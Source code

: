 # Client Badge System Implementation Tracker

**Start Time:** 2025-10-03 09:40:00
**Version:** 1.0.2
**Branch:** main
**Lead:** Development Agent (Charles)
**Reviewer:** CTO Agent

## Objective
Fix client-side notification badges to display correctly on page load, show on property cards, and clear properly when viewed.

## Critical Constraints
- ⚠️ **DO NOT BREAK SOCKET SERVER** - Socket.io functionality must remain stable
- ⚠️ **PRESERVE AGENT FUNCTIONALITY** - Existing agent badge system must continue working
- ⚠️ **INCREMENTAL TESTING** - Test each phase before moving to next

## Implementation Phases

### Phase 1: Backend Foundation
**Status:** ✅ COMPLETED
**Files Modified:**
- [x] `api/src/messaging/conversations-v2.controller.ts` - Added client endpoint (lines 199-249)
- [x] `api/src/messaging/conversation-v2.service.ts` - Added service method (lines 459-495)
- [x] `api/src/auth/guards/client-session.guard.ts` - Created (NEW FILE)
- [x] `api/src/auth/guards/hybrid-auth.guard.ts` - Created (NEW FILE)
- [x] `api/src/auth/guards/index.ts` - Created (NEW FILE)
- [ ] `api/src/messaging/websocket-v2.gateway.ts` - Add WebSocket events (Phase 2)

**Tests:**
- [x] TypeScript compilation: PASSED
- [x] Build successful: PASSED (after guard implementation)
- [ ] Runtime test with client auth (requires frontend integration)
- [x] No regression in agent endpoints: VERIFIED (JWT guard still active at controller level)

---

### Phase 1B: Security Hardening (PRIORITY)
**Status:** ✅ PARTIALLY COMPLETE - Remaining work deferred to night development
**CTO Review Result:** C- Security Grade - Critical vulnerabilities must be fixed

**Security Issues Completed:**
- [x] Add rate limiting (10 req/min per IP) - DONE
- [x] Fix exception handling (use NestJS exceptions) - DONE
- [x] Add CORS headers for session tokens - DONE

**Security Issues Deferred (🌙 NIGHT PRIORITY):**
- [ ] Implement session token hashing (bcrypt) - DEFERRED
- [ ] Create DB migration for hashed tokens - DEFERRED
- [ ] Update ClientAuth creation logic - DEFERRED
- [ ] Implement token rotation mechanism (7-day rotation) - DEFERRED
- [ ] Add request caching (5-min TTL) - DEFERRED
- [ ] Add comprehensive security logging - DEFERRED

==============================

● **What you need to do**: Search the listing above for the string "guards" and return each line it appears on.

● **Answer**:
- [x] `api/src/auth/guards/client-session.guard.ts` - Created (NEW FILE)
- [x] `api/src/auth/guards/hybrid-auth.guard.ts` - Created (NEW FILE)
- [x] `api/src/auth/guards/index.ts` - Created (NEW FILE)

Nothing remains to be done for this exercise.